(Stored entries)
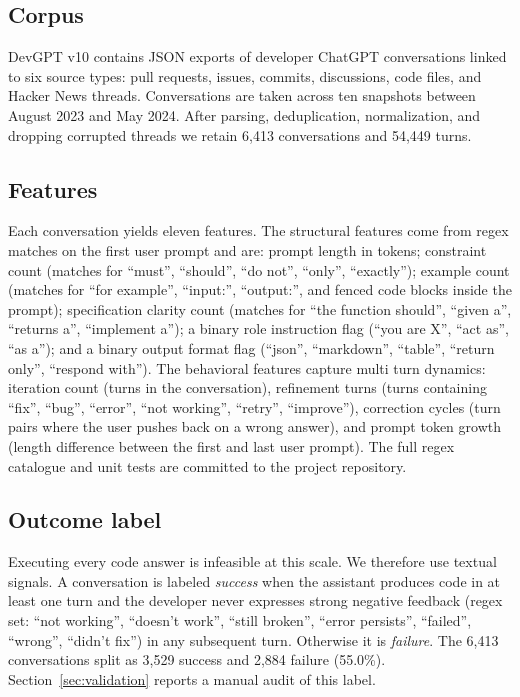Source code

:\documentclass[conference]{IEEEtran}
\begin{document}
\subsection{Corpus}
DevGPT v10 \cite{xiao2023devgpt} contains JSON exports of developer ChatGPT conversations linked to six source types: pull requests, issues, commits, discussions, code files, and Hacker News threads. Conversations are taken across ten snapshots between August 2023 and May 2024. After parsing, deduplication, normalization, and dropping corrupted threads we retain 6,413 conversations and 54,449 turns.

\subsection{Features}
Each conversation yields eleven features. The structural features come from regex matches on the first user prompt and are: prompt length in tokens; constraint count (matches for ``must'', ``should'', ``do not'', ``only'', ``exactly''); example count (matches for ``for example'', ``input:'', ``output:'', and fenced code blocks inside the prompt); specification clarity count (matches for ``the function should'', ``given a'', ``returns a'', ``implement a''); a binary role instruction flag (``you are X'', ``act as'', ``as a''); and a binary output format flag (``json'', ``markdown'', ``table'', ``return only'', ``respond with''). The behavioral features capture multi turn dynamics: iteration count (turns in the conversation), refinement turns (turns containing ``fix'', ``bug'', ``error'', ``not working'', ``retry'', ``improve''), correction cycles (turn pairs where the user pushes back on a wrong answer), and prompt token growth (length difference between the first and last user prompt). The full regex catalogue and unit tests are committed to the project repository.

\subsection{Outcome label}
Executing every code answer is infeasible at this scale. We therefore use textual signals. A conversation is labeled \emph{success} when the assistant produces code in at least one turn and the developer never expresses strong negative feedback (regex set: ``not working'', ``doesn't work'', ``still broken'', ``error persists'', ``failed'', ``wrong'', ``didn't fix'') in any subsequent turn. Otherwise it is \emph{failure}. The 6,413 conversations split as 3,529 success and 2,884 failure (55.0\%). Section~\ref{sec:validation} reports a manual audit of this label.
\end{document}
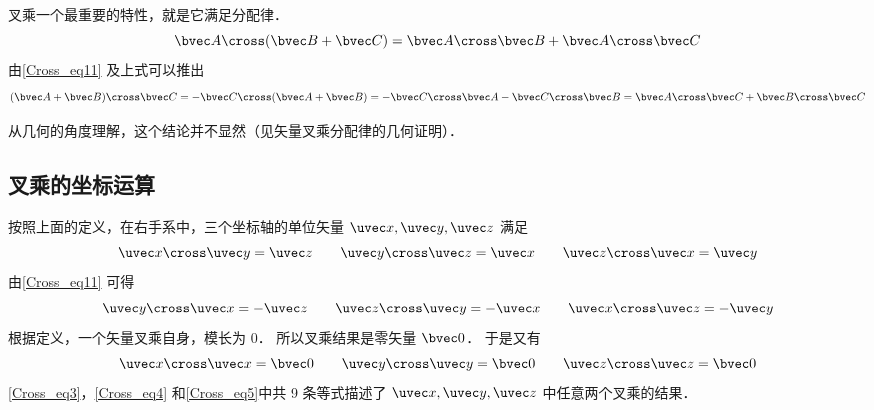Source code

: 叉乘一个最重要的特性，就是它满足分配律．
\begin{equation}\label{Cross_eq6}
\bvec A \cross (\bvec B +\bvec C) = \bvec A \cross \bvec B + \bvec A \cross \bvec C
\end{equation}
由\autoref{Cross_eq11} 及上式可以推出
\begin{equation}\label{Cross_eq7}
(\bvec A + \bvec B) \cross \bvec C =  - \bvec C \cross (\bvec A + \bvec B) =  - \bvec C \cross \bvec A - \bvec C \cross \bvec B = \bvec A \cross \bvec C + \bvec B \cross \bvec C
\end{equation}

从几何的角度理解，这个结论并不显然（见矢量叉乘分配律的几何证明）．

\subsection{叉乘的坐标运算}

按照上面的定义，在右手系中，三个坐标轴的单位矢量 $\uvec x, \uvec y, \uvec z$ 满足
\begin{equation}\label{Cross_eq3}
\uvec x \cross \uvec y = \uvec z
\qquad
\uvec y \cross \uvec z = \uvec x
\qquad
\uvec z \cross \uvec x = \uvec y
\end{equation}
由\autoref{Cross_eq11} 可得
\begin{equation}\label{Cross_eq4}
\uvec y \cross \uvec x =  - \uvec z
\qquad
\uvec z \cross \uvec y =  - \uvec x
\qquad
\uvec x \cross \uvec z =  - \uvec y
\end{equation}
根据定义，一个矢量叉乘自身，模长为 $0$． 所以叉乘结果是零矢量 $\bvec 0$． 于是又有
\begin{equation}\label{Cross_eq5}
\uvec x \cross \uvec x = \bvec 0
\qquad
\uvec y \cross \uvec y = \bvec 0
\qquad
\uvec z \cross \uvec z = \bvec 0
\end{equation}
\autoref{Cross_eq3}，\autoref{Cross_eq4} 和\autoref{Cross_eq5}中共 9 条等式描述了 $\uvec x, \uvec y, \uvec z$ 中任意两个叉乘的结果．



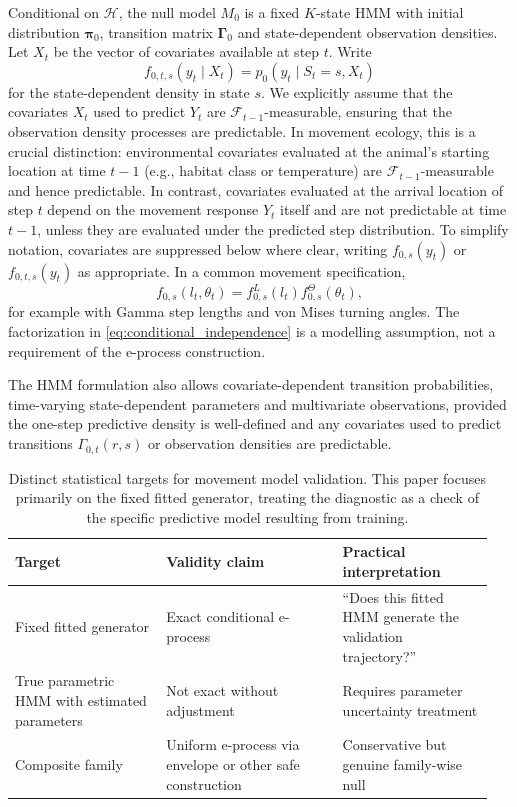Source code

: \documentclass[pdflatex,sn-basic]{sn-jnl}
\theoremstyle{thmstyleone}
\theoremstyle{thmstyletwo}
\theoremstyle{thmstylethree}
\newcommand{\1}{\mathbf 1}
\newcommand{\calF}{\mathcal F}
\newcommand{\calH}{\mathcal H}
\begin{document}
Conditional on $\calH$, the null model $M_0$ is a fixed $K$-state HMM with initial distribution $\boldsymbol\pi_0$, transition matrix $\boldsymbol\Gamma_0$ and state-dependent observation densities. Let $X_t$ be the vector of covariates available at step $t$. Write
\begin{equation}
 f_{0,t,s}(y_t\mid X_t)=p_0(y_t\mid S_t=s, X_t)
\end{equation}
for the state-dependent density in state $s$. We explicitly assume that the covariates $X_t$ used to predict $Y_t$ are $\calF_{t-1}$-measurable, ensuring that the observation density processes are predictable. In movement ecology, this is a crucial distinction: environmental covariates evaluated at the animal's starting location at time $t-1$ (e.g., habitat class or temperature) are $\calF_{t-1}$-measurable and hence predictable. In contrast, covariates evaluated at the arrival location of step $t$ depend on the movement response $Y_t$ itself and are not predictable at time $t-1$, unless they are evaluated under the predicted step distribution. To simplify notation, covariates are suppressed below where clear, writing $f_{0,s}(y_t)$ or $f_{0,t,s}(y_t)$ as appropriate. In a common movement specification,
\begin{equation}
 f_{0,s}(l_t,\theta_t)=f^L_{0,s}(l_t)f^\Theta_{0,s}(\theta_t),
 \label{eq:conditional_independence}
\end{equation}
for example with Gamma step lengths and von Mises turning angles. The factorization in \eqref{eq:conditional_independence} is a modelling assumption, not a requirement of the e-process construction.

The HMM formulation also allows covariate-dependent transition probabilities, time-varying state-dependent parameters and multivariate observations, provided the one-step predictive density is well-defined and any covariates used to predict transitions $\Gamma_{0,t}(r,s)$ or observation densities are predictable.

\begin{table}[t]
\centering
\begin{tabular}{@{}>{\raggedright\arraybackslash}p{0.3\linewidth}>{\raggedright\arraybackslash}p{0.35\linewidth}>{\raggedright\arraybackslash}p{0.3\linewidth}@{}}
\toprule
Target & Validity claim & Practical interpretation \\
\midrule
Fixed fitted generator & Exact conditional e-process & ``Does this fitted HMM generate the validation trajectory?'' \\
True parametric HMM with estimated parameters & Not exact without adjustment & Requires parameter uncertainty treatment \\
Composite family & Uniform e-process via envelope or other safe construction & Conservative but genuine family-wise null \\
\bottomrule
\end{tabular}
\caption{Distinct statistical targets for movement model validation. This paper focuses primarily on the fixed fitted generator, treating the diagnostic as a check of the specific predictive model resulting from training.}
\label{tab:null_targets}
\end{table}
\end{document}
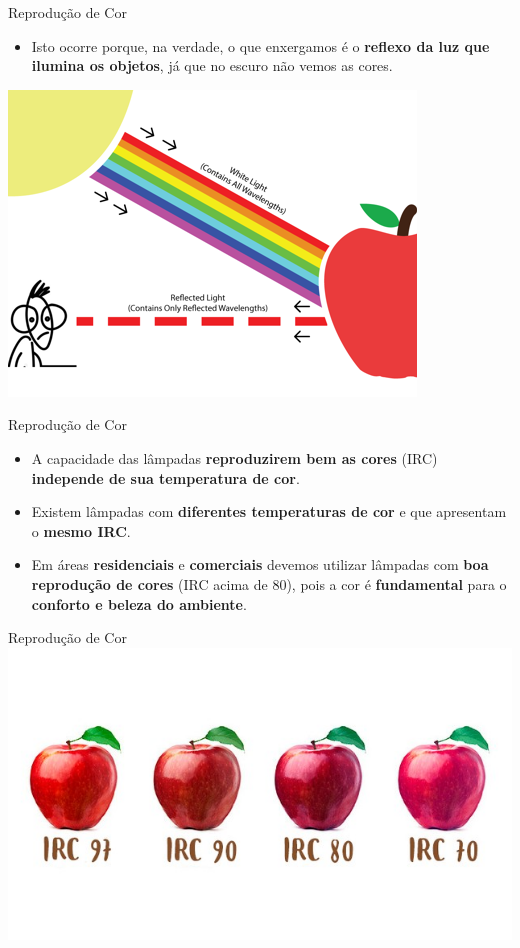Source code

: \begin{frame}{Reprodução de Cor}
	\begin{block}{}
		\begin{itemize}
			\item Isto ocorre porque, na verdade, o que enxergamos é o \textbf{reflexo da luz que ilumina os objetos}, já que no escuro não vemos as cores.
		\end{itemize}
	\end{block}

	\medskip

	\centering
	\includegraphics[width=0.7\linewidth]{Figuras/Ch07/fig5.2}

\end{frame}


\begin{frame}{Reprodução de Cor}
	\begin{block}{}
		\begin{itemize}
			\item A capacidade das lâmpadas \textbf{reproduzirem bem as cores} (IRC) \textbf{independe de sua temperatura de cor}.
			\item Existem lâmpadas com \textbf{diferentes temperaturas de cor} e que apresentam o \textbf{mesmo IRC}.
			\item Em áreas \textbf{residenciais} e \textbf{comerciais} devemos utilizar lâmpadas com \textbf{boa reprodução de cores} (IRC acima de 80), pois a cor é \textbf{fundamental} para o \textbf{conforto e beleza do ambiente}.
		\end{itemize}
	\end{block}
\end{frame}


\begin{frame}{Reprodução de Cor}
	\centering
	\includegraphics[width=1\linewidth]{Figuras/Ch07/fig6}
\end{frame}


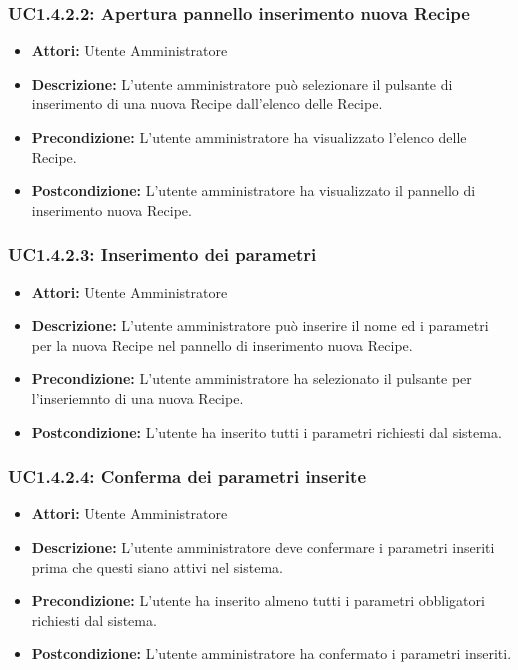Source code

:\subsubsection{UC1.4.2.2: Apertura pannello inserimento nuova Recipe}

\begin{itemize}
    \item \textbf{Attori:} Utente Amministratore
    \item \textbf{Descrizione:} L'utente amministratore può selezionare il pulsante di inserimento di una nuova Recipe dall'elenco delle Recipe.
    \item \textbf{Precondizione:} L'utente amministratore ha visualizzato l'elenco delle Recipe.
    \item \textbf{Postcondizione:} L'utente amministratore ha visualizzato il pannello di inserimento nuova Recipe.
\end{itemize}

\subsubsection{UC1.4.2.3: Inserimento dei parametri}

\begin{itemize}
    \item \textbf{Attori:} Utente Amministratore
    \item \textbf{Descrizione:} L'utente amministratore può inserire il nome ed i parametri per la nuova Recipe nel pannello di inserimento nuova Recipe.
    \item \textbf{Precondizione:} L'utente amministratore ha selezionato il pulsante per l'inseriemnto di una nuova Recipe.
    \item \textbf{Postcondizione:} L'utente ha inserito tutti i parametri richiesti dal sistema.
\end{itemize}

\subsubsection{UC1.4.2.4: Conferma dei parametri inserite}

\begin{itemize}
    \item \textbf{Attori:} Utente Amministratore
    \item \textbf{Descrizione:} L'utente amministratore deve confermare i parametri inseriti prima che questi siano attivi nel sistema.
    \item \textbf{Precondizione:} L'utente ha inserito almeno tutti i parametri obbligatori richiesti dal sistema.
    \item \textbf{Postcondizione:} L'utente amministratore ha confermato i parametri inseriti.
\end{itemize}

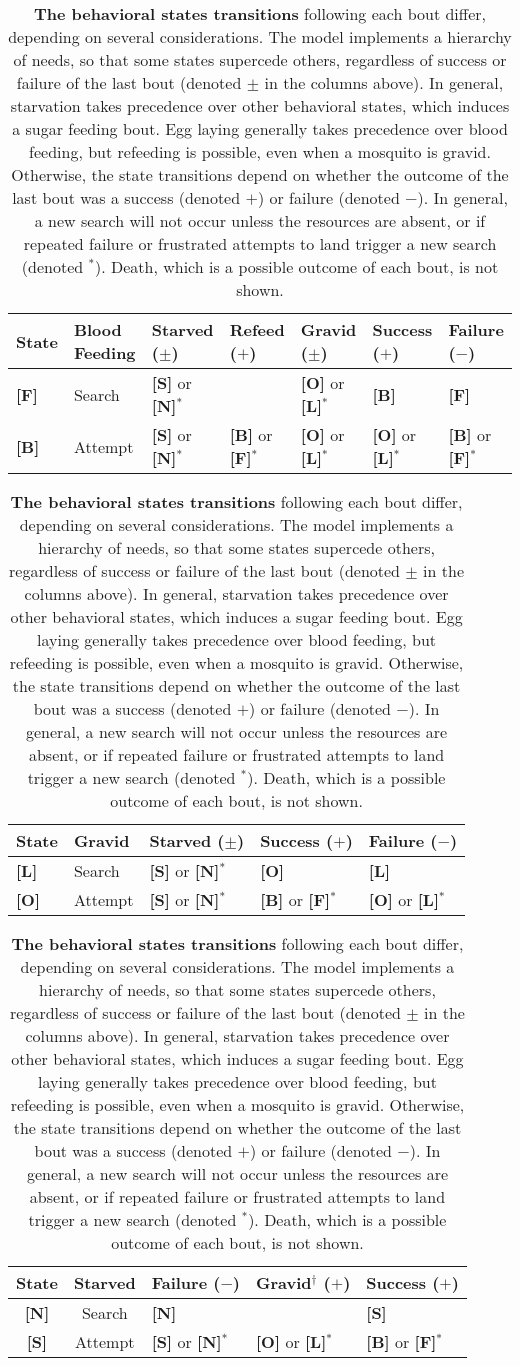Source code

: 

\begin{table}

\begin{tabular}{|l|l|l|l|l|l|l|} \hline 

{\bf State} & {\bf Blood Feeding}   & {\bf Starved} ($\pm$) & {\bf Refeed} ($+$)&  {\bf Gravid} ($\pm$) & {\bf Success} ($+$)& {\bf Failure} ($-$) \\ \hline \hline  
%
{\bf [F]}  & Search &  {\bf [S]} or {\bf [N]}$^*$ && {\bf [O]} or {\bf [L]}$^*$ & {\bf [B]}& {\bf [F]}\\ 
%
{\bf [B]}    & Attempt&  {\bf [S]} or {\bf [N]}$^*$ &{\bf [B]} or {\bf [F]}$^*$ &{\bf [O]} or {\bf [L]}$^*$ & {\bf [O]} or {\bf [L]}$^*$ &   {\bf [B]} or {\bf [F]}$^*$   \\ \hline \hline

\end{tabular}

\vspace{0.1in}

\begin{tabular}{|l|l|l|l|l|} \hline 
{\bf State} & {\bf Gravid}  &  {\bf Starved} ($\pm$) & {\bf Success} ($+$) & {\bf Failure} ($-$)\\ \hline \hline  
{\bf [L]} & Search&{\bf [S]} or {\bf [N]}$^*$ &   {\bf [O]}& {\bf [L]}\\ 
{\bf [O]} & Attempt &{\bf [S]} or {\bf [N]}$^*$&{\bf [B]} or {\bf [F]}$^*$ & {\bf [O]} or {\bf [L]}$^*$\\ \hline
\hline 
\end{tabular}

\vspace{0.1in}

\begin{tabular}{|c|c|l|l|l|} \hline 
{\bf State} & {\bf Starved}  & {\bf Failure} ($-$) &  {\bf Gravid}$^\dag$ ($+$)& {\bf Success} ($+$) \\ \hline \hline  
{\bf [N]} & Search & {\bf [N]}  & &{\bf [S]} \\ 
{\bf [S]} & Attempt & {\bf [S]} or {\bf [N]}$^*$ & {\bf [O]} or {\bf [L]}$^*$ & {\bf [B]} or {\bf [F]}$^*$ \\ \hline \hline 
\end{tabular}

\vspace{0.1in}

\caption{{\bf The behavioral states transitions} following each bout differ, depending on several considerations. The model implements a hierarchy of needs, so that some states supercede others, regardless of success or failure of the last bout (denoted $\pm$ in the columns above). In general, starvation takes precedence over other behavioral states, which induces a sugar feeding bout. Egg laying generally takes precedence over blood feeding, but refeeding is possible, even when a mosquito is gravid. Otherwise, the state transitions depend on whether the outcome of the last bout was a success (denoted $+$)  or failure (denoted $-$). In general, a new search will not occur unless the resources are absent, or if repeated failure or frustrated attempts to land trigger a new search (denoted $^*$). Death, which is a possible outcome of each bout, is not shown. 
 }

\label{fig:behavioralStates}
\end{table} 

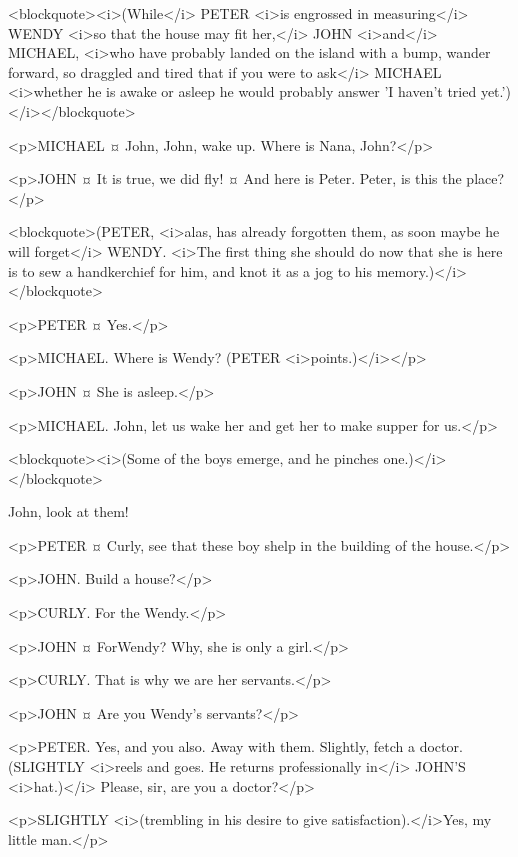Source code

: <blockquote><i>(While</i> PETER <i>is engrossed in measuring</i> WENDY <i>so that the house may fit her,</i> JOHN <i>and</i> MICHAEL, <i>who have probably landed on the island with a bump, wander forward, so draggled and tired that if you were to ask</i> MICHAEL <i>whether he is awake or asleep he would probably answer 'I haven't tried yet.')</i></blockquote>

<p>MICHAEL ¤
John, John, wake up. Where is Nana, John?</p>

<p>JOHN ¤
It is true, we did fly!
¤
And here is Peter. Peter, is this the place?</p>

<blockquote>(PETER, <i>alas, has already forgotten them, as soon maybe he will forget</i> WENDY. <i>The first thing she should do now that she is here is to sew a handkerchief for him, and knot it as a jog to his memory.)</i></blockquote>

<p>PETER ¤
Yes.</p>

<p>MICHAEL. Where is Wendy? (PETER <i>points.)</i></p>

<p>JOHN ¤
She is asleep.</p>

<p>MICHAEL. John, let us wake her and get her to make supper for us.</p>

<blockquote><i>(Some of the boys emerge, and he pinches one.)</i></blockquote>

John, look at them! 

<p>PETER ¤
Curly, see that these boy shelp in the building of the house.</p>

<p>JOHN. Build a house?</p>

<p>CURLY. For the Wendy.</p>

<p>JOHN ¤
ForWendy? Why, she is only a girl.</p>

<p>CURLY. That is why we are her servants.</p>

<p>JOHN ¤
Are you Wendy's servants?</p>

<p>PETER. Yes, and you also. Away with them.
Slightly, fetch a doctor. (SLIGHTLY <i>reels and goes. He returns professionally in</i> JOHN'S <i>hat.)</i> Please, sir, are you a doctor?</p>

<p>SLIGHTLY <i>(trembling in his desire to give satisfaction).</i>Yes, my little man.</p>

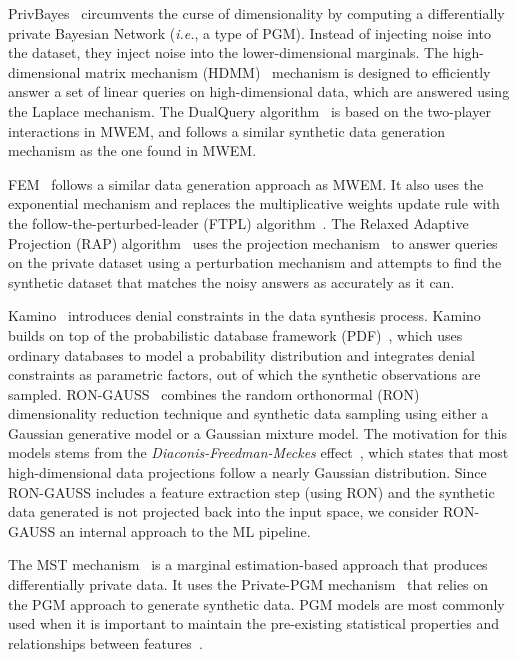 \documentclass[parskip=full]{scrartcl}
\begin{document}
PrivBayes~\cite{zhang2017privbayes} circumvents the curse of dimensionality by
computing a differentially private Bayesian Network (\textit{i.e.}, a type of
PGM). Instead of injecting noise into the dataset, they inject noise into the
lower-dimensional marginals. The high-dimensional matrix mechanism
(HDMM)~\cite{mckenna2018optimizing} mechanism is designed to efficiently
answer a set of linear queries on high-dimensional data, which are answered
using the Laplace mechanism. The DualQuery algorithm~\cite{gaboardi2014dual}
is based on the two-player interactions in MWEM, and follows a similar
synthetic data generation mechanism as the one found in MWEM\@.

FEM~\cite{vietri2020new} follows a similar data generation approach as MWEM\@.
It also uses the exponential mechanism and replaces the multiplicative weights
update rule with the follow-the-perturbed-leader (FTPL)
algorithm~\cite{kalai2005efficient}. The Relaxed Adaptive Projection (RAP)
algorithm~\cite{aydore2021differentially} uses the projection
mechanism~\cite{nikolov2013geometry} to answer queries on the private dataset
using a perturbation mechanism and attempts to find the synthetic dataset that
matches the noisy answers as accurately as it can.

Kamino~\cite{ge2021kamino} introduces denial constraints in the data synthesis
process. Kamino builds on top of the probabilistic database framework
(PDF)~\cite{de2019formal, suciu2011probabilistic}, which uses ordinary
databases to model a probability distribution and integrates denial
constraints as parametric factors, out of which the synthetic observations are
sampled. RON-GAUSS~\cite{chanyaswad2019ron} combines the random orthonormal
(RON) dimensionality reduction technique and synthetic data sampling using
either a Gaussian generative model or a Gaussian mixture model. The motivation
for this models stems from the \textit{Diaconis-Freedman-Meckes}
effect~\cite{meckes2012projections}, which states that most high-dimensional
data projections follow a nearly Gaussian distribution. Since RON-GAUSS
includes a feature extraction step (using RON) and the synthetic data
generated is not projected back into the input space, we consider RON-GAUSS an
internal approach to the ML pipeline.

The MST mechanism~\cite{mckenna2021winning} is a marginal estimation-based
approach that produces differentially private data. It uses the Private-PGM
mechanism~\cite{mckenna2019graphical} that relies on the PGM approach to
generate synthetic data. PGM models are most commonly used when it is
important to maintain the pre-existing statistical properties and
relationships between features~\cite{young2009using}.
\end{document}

* [Task item] If a line in the entries above contains "developer", report it.

* [Solution for this problem]
DevGPT v10 \cite{xiao2023devgpt} contains JSON exports of developer ChatGPT conversations linked to six source types: pull requests, issues, commits, discussions, code files, and Hacker News threads. Conversations are taken across ten snapshots between August 2023 and May 2024. After parsing, deduplication, normalization, and dropping corrupted threads we retain 6,413 conversations and 54,449 turns.
Executing every code answer is infeasible at this scale. We therefore use textual signals. A conversation is labeled \emph{success} when the assistant produces code in at least one turn and the developer never expresses strong negative feedback (regex set: ``not working'', ``doesn't work'', ``still broken'', ``error persists'', ``failed'', ``wrong'', ``didn't fix'') in any subsequent turn. Otherwise it is \emph{failure}. The 6,413 conversations split as 3,529 success and 2,884 failure (55.0\%). Section~\ref{sec:validation} reports a manual audit of this label.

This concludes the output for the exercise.